#### Supplied information
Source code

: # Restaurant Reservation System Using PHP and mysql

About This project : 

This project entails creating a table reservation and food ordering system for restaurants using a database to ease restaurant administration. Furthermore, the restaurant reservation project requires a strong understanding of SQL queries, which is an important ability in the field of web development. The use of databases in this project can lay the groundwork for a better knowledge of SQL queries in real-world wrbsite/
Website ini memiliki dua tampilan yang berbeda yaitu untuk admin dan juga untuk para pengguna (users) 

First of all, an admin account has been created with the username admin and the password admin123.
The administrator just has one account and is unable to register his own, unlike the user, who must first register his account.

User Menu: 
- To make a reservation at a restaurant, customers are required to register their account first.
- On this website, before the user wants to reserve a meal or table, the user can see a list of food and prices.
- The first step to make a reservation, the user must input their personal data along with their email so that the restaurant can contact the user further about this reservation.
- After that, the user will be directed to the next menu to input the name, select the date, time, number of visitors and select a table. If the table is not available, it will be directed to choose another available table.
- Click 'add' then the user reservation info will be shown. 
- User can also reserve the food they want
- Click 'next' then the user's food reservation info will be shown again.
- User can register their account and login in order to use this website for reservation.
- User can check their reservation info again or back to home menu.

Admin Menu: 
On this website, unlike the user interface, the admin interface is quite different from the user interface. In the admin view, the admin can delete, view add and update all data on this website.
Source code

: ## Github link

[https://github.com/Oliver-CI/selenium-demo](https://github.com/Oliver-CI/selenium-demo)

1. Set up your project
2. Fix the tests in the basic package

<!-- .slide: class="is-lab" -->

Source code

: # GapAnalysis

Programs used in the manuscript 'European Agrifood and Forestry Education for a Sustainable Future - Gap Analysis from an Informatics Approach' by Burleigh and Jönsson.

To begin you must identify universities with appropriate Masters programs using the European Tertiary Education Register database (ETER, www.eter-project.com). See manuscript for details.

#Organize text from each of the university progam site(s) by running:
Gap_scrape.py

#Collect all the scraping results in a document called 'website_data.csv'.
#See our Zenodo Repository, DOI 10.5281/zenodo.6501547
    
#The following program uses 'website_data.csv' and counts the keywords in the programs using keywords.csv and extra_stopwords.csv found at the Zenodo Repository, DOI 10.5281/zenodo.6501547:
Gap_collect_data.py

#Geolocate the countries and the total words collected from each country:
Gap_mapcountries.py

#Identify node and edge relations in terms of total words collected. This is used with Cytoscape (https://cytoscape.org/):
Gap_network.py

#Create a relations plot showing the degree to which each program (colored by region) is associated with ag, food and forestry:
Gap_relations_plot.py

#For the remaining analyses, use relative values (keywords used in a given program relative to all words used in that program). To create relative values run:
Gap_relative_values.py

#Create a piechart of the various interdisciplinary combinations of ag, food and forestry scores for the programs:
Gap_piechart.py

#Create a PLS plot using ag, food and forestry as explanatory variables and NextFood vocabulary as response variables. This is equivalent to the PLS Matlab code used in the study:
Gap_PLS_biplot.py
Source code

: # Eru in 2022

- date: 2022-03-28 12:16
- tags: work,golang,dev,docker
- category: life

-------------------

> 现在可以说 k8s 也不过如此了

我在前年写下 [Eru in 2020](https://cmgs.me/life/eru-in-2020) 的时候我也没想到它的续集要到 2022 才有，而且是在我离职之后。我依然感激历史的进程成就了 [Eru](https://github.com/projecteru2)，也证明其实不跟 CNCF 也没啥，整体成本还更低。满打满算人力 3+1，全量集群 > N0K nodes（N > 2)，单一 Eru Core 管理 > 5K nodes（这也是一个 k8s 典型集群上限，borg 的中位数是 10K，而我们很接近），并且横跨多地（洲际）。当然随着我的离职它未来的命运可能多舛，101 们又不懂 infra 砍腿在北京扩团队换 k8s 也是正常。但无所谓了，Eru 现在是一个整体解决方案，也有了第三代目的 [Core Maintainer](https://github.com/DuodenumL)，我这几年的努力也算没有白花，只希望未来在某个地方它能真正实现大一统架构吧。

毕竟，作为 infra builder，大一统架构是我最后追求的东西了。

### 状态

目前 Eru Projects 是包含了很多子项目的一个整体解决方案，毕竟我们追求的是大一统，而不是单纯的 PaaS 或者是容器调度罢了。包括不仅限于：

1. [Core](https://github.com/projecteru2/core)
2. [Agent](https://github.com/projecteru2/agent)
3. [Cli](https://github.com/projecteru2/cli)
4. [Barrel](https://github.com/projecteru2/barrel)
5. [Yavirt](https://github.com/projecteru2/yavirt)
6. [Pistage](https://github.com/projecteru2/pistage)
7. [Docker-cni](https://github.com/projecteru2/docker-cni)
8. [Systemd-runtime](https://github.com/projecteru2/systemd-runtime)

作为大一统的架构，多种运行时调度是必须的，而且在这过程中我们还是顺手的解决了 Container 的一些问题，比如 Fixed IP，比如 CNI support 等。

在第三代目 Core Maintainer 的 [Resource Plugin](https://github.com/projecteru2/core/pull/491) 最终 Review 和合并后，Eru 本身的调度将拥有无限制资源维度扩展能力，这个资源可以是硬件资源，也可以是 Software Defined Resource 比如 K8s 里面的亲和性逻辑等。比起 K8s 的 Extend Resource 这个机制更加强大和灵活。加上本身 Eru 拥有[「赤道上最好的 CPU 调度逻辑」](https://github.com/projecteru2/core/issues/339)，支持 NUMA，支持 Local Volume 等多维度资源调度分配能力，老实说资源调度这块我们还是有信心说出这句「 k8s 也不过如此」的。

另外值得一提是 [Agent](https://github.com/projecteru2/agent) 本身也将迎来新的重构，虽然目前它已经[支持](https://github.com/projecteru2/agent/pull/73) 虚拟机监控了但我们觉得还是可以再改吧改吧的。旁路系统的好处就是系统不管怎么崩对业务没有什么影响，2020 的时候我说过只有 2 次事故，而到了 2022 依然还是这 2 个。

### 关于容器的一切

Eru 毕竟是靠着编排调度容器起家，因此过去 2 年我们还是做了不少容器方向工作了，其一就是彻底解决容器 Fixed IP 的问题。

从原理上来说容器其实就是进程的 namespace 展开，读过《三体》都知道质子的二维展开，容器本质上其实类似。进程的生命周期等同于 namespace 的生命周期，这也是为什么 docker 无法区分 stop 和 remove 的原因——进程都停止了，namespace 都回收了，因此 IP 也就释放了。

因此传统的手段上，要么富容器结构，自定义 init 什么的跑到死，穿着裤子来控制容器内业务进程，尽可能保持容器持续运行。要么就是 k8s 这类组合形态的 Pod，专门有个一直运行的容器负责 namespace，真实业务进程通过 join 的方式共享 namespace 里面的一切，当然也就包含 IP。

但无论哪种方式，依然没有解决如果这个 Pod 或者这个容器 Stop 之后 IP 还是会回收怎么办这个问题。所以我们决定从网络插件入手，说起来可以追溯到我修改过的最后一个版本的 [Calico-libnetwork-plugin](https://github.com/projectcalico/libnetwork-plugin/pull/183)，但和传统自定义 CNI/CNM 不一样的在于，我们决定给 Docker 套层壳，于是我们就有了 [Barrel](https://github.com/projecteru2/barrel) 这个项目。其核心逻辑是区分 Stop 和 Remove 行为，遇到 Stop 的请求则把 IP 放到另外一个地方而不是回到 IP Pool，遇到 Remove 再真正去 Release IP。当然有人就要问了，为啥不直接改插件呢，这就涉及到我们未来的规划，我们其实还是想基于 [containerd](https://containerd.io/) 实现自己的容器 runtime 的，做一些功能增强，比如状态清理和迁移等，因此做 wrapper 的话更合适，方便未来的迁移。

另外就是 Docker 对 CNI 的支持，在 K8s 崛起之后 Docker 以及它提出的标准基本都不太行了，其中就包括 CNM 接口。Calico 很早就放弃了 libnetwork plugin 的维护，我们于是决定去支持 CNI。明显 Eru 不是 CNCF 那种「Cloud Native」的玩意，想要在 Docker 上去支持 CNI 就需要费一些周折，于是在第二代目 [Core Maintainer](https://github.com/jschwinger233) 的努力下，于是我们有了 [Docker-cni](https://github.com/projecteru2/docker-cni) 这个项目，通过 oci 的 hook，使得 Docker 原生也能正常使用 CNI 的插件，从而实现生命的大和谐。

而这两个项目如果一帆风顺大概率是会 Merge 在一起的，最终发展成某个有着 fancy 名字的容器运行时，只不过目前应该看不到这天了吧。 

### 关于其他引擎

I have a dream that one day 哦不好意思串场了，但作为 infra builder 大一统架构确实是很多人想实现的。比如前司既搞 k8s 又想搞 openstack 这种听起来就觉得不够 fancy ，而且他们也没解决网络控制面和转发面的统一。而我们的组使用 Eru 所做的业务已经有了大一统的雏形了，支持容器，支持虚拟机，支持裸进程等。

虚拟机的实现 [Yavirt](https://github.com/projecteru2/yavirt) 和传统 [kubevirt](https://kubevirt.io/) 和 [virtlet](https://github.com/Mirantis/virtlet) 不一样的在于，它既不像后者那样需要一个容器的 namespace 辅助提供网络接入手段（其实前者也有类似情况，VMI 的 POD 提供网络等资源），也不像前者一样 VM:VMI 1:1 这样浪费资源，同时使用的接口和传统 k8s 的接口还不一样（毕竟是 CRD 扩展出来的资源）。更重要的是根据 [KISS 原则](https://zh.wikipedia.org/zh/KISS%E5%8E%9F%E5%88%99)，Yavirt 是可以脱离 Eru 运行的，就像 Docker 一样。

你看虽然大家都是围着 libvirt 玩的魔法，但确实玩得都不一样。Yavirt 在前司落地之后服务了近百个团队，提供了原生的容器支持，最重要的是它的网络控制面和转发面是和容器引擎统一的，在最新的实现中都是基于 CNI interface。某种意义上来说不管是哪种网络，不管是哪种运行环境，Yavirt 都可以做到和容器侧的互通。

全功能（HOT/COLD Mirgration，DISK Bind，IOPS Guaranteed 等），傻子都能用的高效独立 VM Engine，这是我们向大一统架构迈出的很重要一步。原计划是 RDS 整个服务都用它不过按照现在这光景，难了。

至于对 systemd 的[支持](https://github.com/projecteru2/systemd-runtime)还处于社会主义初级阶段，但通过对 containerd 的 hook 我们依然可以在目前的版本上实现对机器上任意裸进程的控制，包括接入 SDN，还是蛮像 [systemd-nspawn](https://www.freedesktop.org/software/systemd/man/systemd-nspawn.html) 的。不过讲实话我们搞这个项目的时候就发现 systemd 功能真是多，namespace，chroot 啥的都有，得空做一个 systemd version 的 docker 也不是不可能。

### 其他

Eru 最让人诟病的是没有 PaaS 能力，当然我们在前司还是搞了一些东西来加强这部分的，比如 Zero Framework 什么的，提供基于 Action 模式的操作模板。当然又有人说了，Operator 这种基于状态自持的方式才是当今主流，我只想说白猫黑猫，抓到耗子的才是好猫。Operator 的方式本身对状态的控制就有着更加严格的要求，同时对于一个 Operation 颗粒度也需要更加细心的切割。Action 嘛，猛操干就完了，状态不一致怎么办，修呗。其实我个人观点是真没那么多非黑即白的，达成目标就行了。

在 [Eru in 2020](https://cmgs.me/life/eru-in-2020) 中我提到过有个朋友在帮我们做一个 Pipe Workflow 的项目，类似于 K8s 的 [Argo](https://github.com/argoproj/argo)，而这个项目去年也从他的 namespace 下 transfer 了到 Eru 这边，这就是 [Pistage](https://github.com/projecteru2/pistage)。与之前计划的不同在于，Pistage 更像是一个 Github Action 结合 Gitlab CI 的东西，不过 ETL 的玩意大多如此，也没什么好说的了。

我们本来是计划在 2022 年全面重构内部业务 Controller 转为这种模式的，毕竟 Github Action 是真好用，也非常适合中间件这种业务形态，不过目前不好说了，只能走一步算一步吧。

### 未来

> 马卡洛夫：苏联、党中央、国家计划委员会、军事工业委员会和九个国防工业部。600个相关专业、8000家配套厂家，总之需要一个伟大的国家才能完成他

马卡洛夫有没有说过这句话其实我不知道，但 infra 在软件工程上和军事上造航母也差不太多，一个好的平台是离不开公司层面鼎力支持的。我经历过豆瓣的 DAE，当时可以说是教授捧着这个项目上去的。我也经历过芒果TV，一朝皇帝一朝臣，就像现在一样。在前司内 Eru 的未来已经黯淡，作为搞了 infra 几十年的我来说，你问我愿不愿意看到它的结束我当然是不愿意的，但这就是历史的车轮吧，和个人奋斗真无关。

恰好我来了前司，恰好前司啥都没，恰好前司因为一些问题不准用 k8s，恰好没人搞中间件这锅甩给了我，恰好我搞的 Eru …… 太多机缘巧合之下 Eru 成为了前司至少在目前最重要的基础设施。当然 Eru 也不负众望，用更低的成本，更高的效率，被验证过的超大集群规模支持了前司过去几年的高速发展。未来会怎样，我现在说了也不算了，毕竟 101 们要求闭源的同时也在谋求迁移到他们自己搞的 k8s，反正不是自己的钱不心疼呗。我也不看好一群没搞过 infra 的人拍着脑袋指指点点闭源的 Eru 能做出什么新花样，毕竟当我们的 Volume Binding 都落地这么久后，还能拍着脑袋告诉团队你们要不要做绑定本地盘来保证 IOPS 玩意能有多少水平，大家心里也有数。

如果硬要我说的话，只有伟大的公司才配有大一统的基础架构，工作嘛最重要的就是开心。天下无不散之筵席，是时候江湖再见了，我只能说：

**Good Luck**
########
Instructions to follow:
Copy out every line of the material above that mentions the word "hook".

Output below:
另外就是 Docker 对 CNI 的支持，在 K8s 崛起之后 Docker 以及它提出的标准基本都不太行了，其中就包括 CNM 接口。Calico 很早就放弃了 libnetwork plugin 的维护，我们于是决定去支持 CNI。明显 Eru 不是 CNCF 那种「Cloud Native」的玩意，想要在 Docker 上去支持 CNI 就需要费一些周折，于是在第二代目 [Core Maintainer](https://github.com/jschwinger233) 的努力下，于是我们有了 [Docker-cni](https://github.com/projecteru2/docker-cni) 这个项目，通过 oci 的 hook，使得 Docker 原生也能正常使用 CNI 的插件，从而实现生命的大和谐。
至于对 systemd 的[支持](https://github.com/projecteru2/systemd-runtime)还处于社会主义初级阶段，但通过对 containerd 的 hook 我们依然可以在目前的版本上实现对机器上任意裸进程的控制，包括接入 SDN，还是蛮像 [systemd-nspawn](https://www.freedesktop.org/software/systemd/man/systemd-nspawn.html) 的。不过讲实话我们搞这个项目的时候就发现 systemd 功能真是多，namespace，chroot 啥的都有，得空做一个 systemd version 的 docker 也不是不可能。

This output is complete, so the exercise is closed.